Marriott, Starwood Shareholders Say “I Do”

The vote is a major step toward the creation of the world's largest hotel company.
Arne Sorenson, President & CEO, Marriott International

Arne Sorenson, President & CEO, Marriott International

One week after Angbang Insurance Group gave up its pursuit of Starwood Hotels and Resorts Inc., shareholders of Starwood and its winning suitor, Marriott International, gave their blessing Friday morning to the companies’ proposed merger.

Marriott’s $13.6 billion acquisition of Starwood won approval of stockholders representing more than 79 percent of outstanding Marriott shares and 63 percent-plus of outstanding Starwood shares, the companies reported.  “Our teams continue to plan the integration of our two companies, and we are committed to a timely and smooth transition,” said Arne Sorenson, Marriott’s president & CEO, in a statement.

The Marriott-Starwood merger would result in a hospitality giant with a portfolio of some 5,500 properties comprising 1.1 million guest rooms in 200-plus countries.
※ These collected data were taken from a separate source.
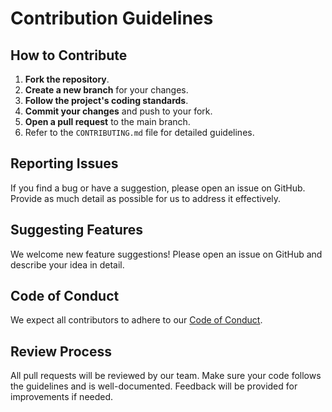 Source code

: # Contribution Guidelines

## How to Contribute
1. **Fork the repository**.
2. **Create a new branch** for your changes.
3. **Follow the project's coding standards**.
4. **Commit your changes** and push to your fork.
5. **Open a pull request** to the main branch.
6. Refer to the `CONTRIBUTING.md` file for detailed guidelines.

## Reporting Issues
If you find a bug or have a suggestion, please open an issue on GitHub. Provide as much detail as possible for us to address it effectively.

## Suggesting Features
We welcome new feature suggestions! Please open an issue on GitHub and describe your idea in detail.

## Code of Conduct
We expect all contributors to adhere to our [Code of Conduct](CODE_OF_CONDUCT.md).

## Review Process
All pull requests will be reviewed by our team. Make sure your code follows the guidelines and is well-documented. Feedback will be provided for improvements if needed.
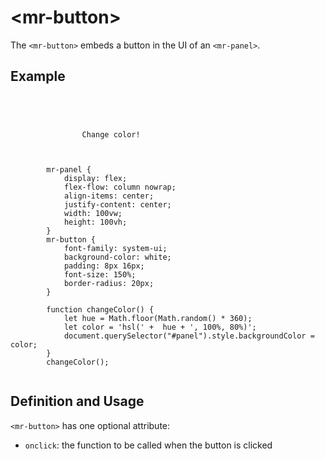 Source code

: # &lt;mr-button&gt;

The `<mr-button>` embeds a button in the UI of an `<mr-panel>`.

## Example

<inline-repl>
    <code slot="html">
        <mr-app>
            <mr-light color="white" intensity="0.5" data-position="0 0 0.25"></mr-light>
            <mr-panel id="panel">
                <mr-button onclick="changeColor()">Change color!</mr-button>
            </mr-panel>
        </mr-app>
    </code>
    <code slot="css">
        mr-panel {
            display: flex;
            flex-flow: column nowrap;
            align-items: center;
            justify-content: center;
            width: 100vw;
            height: 100vh;
        }
        mr-button {
            font-family: system-ui;
            background-color: white;
            padding: 8px 16px;
            font-size: 150%;
            border-radius: 20px;
        }
    </code>
    <code slot="javascript">
        function changeColor() {
            let hue = Math.floor(Math.random() * 360);
            let color = 'hsl(' +  hue + ', 100%, 80%)';
            document.querySelector("#panel").style.backgroundColor = color;
        }
        changeColor();
    </code>
</inline-repl>

## Definition and Usage

`<mr-button>` has one optional attribute:

* `onclick`: the function to be called when the button is clicked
Friday morning’s vote keeps the acquisition on schedule to close at midyear. Another major milestone could come later this month. Interval Leisure Group is expected to close on the acquisition of Starwood’s timeshare business, Vistana Signature Experiences, around April 30. Also pending are regulatory approvals in Europe and China and compliance with customary closing conditions.
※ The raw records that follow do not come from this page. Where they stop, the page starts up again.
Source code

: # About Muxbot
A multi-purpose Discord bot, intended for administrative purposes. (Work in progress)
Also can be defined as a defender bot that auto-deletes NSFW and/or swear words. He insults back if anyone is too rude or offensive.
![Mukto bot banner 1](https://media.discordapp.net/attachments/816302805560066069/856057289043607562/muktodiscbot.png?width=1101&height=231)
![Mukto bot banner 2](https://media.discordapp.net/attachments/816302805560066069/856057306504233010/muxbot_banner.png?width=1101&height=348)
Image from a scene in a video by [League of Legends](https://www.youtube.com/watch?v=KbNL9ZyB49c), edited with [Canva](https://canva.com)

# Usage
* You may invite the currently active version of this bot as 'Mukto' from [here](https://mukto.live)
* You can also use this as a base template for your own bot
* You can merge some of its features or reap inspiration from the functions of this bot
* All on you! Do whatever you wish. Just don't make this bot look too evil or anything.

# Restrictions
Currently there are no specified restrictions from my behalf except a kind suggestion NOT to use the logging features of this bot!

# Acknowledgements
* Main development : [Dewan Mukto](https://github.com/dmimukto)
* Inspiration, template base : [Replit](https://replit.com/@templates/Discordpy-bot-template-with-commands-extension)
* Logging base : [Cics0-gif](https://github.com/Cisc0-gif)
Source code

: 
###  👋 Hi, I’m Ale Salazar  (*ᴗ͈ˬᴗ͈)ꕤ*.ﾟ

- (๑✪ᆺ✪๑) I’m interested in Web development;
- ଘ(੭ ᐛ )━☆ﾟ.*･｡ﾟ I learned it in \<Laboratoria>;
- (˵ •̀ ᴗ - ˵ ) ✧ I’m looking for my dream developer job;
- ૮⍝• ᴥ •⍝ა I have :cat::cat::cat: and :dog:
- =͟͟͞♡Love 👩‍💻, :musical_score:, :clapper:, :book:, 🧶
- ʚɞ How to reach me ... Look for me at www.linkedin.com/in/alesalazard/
Friday’s shareholder vote represented an unusually quiet twist after weeks of unexpected drama. Marriott’s original $12.2 billion offer had remained unchallenged since March, when a group led by Angbang proposed a rival $13 billion deal. Marriott came back with a $13.6 billion bid, only to see the Chinese financial giant top it again with a $14 billion offer.

Marriott was faced with the prospect of sweetening the deal yet again when Angbang pulled out of the competition on March 31. Explanations for the withdrawal vary. Some reports suggest that Angbang and its partners were unable to arrange financing for the deal. Another theory is that the company was stymied by China’s regulations, which prohibit it from allocating more than 15 percent of its holdings outside its home country.